Dame Fortune

Dame Fortune
Louis-Philippe Mouchy: Dame Fortune appropriately positioned in the Monnaie de Paris (Paris Mint)

Niccolò Machiavelli met Leonardo da Vinci periodically between 1503 and 1506, when Cesare Borgia employed Leonardo as a military architect and engineer and Machiavelli was the envoy for the Florentine republic. For Leonardo (as for Shakespeare a century later), encounters like this were governed by Dame Fortune and we are all fortune's fool.

Machiavelli would have had none of that. In The Prince (1513) he writes ironically: "it is better to be rash than timid, for Fortune is a woman, and the man who wants to hold her down must beat and bully her. We see that she yields more often to men of this stripe than to those who come coldly toward her."

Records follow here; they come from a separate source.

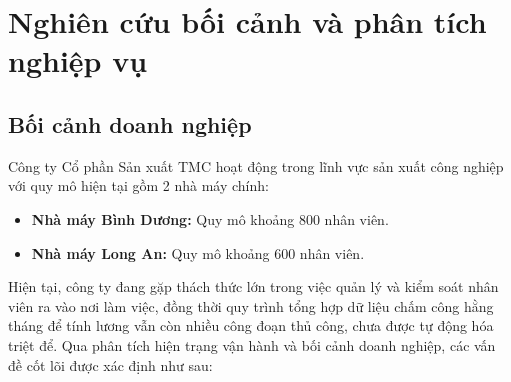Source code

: \section{Nghiên cứu bối cảnh và phân tích nghiệp vụ}
\subsection{Bối cảnh doanh nghiệp}
Công ty Cổ phần Sản xuất TMC hoạt động trong lĩnh vực sản xuất công nghiệp với quy mô hiện tại gồm 2 nhà máy chính:
\begin{itemize}
    \item \textbf{Nhà máy Bình Dương:} Quy mô khoảng 800 nhân viên.
    \item \textbf{Nhà máy Long An:} Quy mô khoảng 600 nhân viên.
\end{itemize}
Hiện tại, công ty đang gặp thách thức lớn trong việc quản lý và kiểm soát nhân viên ra vào nơi làm việc, đồng thời quy trình tổng hợp dữ liệu chấm công hằng tháng để tính lương vẫn còn nhiều công đoạn thủ công, chưa được tự động hóa triệt để. Qua phân tích hiện trạng vận hành và bối cảnh doanh nghiệp, các vấn đề cốt lõi được xác định như sau:

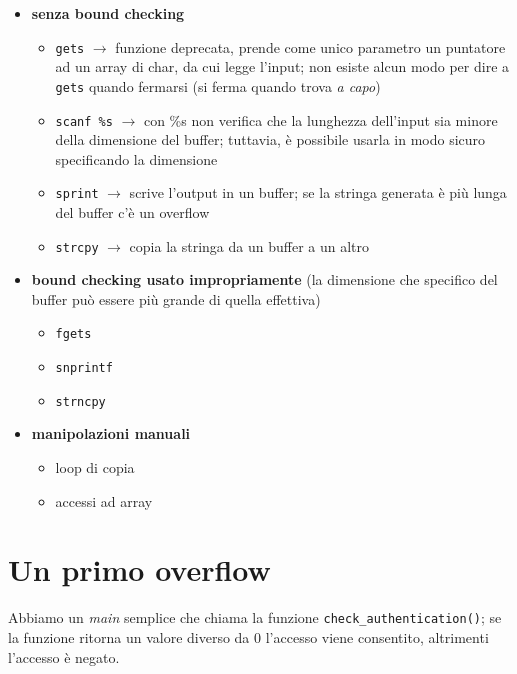 \begin{itemize}
    \item \textbf{senza bound checking}
    \begin{itemize}
        \item \texttt{gets} $\rightarrow$ funzione deprecata, prende come unico parametro un puntatore
        ad un array di char, da cui legge l'input; non esiste alcun modo per dire a \texttt{gets} quando fermarsi (si ferma quando trova \textit{a capo})
        \item \texttt{scanf \%s} $\rightarrow$ con \%s non verifica che la lunghezza dell'input sia minore della dimensione del buffer;
        tuttavia, è possibile usarla in modo sicuro specificando la dimensione
        \item \texttt{sprint} $\rightarrow$ scrive l'output in un buffer; se la stringa generata è più lunga del buffer c'è un overflow
        \item \texttt{strcpy} $\rightarrow$ copia la stringa da un buffer a un altro
    \end{itemize}
    \item \textbf{bound checking usato impropriamente} (la dimensione che specifico del buffer può essere 
    più grande di quella effettiva)
    \begin{itemize}
        \item \texttt{fgets}
        \item \texttt{snprintf}
        \item \texttt{strncpy}
    \end{itemize}
    \item \textbf{manipolazioni manuali}
    \begin{itemize}
        \item loop di copia
        \item accessi ad array
    \end{itemize}
\end{itemize}

\section{Un primo overflow}

Abbiamo un \textit{main} semplice che chiama la 
funzione \texttt{check\_authentication()}; se 
la funzione ritorna un valore diverso da 0 l'accesso viene consentito, altrimenti 
l'accesso è negato.

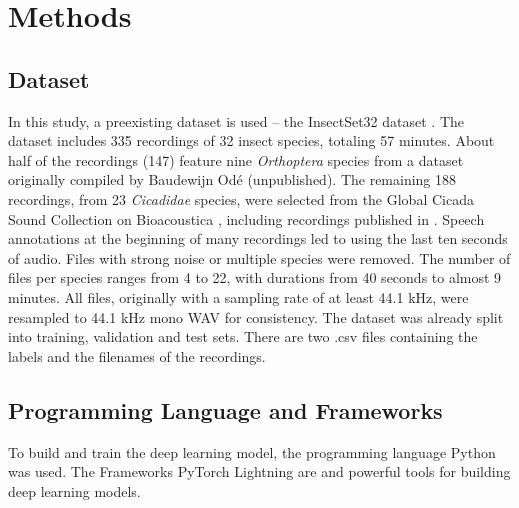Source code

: 

\section{Methods}
\label{methods}

\subsection{Dataset}%

In this study, a preexisting dataset is used -- the InsectSet32 dataset \autocite{faissInsectSet32DatasetAutomatic2022}. 
The dataset includes 335 recordings of 32 insect species, totaling 57 minutes.
About half of the recordings (147) feature nine \textit{Orthoptera} species from a dataset originally compiled by Baudewijn Odé (unpublished). 
The remaining 188 recordings, from 23 \textit{Cicadidae} species, were selected from the Global Cicada Sound 
Collection on Bioacoustica \autocite{bakerBioAcousticaFreeOpen2015}, including recordings 
published in \autocites{bakerGlobalCicadaSound2015}{poppleRevisionMyopsaltaCrucifera2017}. 
Speech annotations at the beginning of many recordings led to using the last ten seconds of audio. 
Files with strong noise or multiple species were removed. The number of files per species ranges from 4 to 22, 
with durations from 40 seconds to almost 9 minutes. All files, originally with a sampling rate of at least 44.1 kHz, 
were resampled to 44.1 kHz mono WAV for consistency.
The dataset was already split into training, validation and test sets. There are two .csv files containing
the labels and the filenames of the recordings.

\subsection{Programming Language and Frameworks}%
To build and train the deep learning model, the programming language Python was used.
The Frameworks PyTorch Lightning are  and powerful tools for building deep learning models.

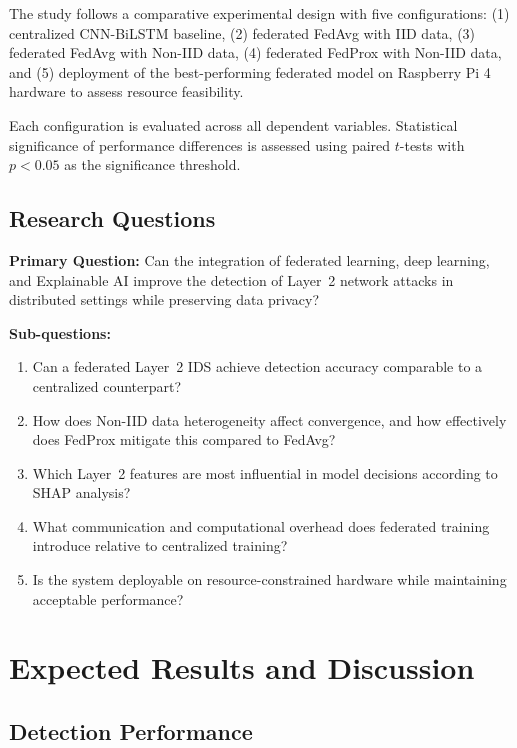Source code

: \documentclass[conference]{IEEEtran}
\begin{document}
The study follows a comparative experimental design with five configurations:
(1) centralized CNN-BiLSTM baseline,
(2) federated FedAvg with IID data,
(3) federated FedAvg with Non-IID data,
(4) federated FedProx with Non-IID data, and
(5) deployment of the best-performing federated model on Raspberry Pi 4 hardware
to assess resource feasibility.

Each configuration is evaluated across all dependent variables. Statistical
significance of performance differences is assessed using paired $t$-tests with
$p < 0.05$ as the significance threshold.

\subsection{Research Questions}

\textbf{Primary Question:} Can the integration of federated learning, deep learning,
and Explainable AI improve the detection of Layer~2 network attacks in distributed
settings while preserving data privacy?

\textbf{Sub-questions:}
\begin{enumerate}
  \item Can a federated Layer~2 IDS achieve detection accuracy comparable to a
        centralized counterpart?
  \item How does Non-IID data heterogeneity affect convergence, and how effectively
        does FedProx mitigate this compared to FedAvg?
  \item Which Layer~2 features are most influential in model decisions according
        to SHAP analysis?
  \item What communication and computational overhead does federated training
        introduce relative to centralized training?
  \item Is the system deployable on resource-constrained hardware while maintaining
        acceptable performance?
\end{enumerate}

\section{Expected Results and Discussion}
\label{sec:results}

\subsection{Detection Performance}
\end{document}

But what did she look like? Leonardo has a drawing of her from around 1483 but some would say his Vitruvian Man was where he went next with the concept. Albrecht Dürer also gave it a try around 1502 with the copper engraving below, but he added angel wings and no Wheel of Fortune. Compare this with the Virgin Mary on Rubens' moon here.

Durer-Dame-Fortune

Originally a minor Greek and Roman fertility goddess, Dame Fortune pops up in Dante's Commedia (Inferno canto VII) where she seems to be a mercantile deity. Virgil explains that she spins her Wheel of Fortune in the affairs of men, and wealth and prosperity come and go but, as he points out in the fourth circle of Hell, there are those among us who have been destroyed by their greed and avarice, Popes and Cardinals among them.

Below is an earlier illustration of Dame Fortune for Boccaccio's influential De Casibus Virorum Illustrium (transl. as "On the Fates of Famous Men" or informally as "The Fall of Princes"). This work was written in the late 1350's and it influenced Chaucer (The Monk's Tale) and anticipates Machiavelli's The Prince, except it is medieval and gruesome, where The Prince is neither.

The illustration below, from a 1467 French version of De Casibus Virorum Illustrium, is by the Coëtivy Master - see the Getty Museum for more of his illustrations.

Wheel-of-Fortune

And, of course, there was Shakespeare:

The fault, dear Brutus, is not in our stars, But in ourselves, that we are underlings.